Virginia Woolf saw the future. So did EM Forster. Decades after they mocked the shortcomings of their ages with the work that they produced, those of us with a room of our own are trading our lockdown blues with others that have a room with a view. We have grown to appreciate a long take of the London skyline over the Thames from a window even as we hold off the virus at our doors.
Are you sitting by your window, just having finished One Hundred Years of Solitude, gazing endlessly at the uninspiring afternoon traffic, trying hard to convince yourself you are in Aracataca? Window Swap can help you. Or does the monotony of cars trundling across the street make you wonder what a busy intersection in cycle-friendly Copenhagen might look like? Well, Window Swap can show you. Oh, fret not if the only thing you care about is art—it can also show you how a garden in Sankt Augustin in Germany could closely replicate the water lilies in Monet’s flower garden in Giverny.
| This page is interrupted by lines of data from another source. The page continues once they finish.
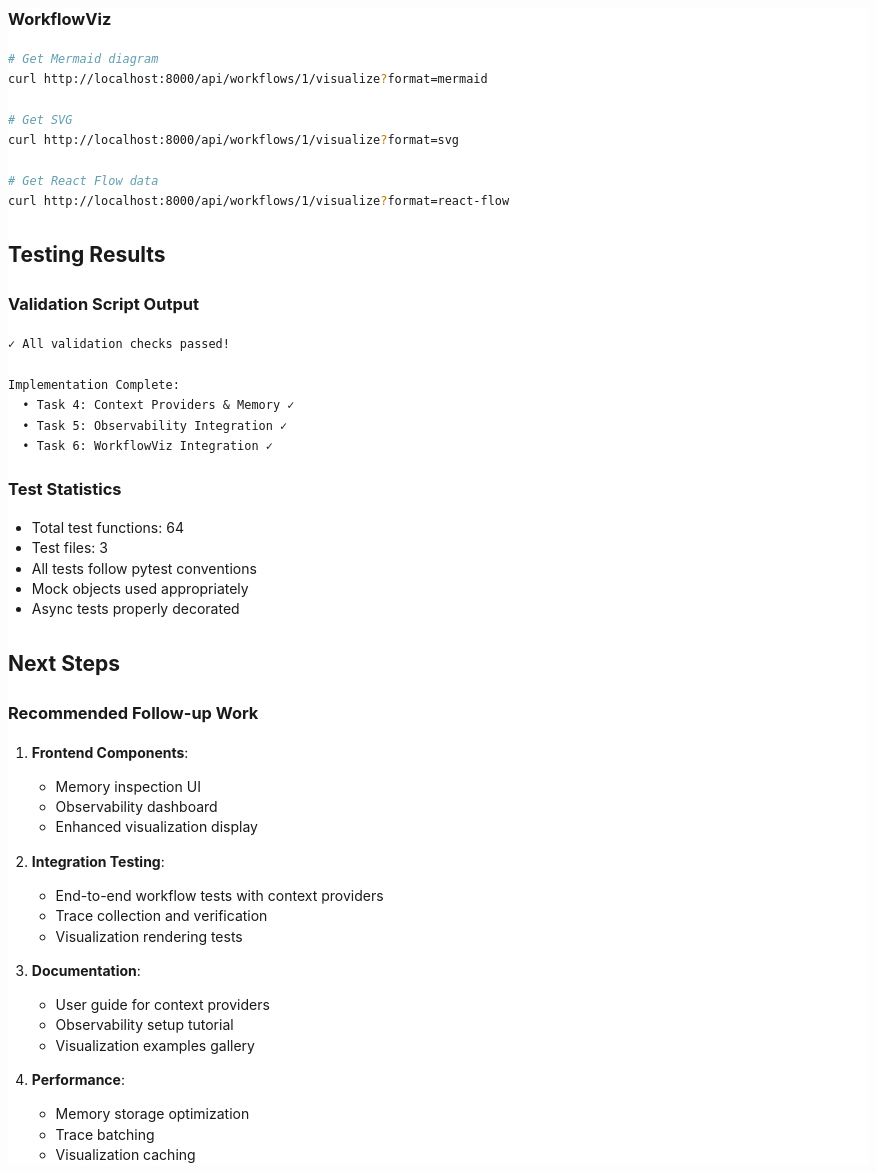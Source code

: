 ### WorkflowViz
```bash
# Get Mermaid diagram
curl http://localhost:8000/api/workflows/1/visualize?format=mermaid

# Get SVG
curl http://localhost:8000/api/workflows/1/visualize?format=svg

# Get React Flow data
curl http://localhost:8000/api/workflows/1/visualize?format=react-flow
```

## Testing Results

### Validation Script Output
```
✓ All validation checks passed!

Implementation Complete:
  • Task 4: Context Providers & Memory ✓
  • Task 5: Observability Integration ✓
  • Task 6: WorkflowViz Integration ✓
```

### Test Statistics
- Total test functions: 64
- Test files: 3
- All tests follow pytest conventions
- Mock objects used appropriately
- Async tests properly decorated

## Next Steps

### Recommended Follow-up Work
1. **Frontend Components**:
   - Memory inspection UI
   - Observability dashboard
   - Enhanced visualization display

2. **Integration Testing**:
   - End-to-end workflow tests with context providers
   - Trace collection and verification
   - Visualization rendering tests

3. **Documentation**:
   - User guide for context providers
   - Observability setup tutorial
   - Visualization examples gallery

4. **Performance**:
   - Memory storage optimization
   - Trace batching
   - Visualization caching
For the past few days, Window Swap, a new website-based video experience conceptualised by Singapore-based advertising professionals Sonali Ranjit and husband Vaishnav Balasubramaniam, has taken over internet. Even as movement remains restricted and travel continues to be unthinkable, the project has ignited the curiosity of people in over 25 countries, who are sharing long takes of the parking lots, faraway bridges, urban birdlife and the like through clips posted on a community platform. Just pick up your device and switch to a different world courtesy another’s window, several thousand miles away. And gaze away.
On the surface, the project is simple and fairly straightforward—savour window views from remote corners of the places you would one day want to visit, and maybe even add a clip of the view from your own (keep them in the 2-10 minute range). The experience is real-time if not live, unadulterated, comes with the sounds of the surroundings, and works on the under-promise, over-deliver principle. You come for the views, but stay back for the familiarity. Or to just watch an adorable little lab amble into the patio of an urban apartment patio where time is measured with a swinging bamboo hammock.
Some frames deal with simple sights—in essence, more of a nod to the whole aesthetic—with often the majority of the space obscured by a tree, its leaves gently stirring with the wind. Others, however, are innovative and artful set-ups touching upon the principles of photography, often offering the inquisitive viewer a peek into the happenings of a busy street in Hong Kong, or the charming layers of a rural landscape in Villongo in Lombardy, Italy.
For a while, nothing happens. Nobody comes, nobody goes. Then, something stirring in the shadows in a dark alley towards a corner or a bird changing its perch disrupts the monotony, like in Arnulf’s Window in Bavaria, Germany. The element of surprise springing up from the more familiar mundane, much in the way of the views from our own windows, unites both the experiences. Suddenly, the screen you’ve been gazing at thoughtlessly for the past twenty minutes, becomes your own. It’s self-manipulation at its best.
It might seem like the latest in a long line of internet crazes such as soap cutting videos, but at its core, it wouldn’t be amiss to say that the need for such experiences points towards the latent desire for voyeurism—even if harmless—and curiosity within the human psyche. Precedents in cinema and literature are great examples to juxtapose and compare our present predicament in light of the pandemic and the existential crises of our many worlds.
Tied to the bed and the wheelchair, Jimmy Stewart’s LB Jefferies from the Hitchcock film Rear Window is a great study in such an experience. A hotshot photojournalist, Jefferies is the equivalent of a dashing version of Steve McCurry, and his almost-hormonal quest for his next adventure forces him to grab his binoculars and survey and scrutinise, for the first time, the goings-on of his neighbourhood, for hours on end.
Robert Bresson’s suspenseful prison-escape masterpiece A Man Escaped depicts a French PoW in a Nazi prison who communicates with a group of fellow inmates through a little window high up in his cell. In Tennyson’s The Lady of Shalott, it is again the decisive window through which the tragic eponymous protagonist glances at Sir Lancelot before the self-fulfilling prophecy strikes her.
Even without pretences such as these, the mere act of getting up to look outside the window, is in itself a uniquely stimulating pastime. Window Swap has seized the window and turned it into a portal to the ordinariness of the extraordinary places of the world. As against active outdoor exploration, this one is an intimate contact with window views as moving tableaux. It’s chicken soup for a virus-infected soul.
Until the day we get to meet Sao Paulo in person, why not see its dusk time shadows, through Alexandre’s window? Or run our eyes up a meadow in Switzerland’s Aeschiried? Thankfully, swaying to the upbeat British pop playing in a Twickenham apartment whose windows have become our eyes, can’t assign us to the fate of the Lady of Shallot.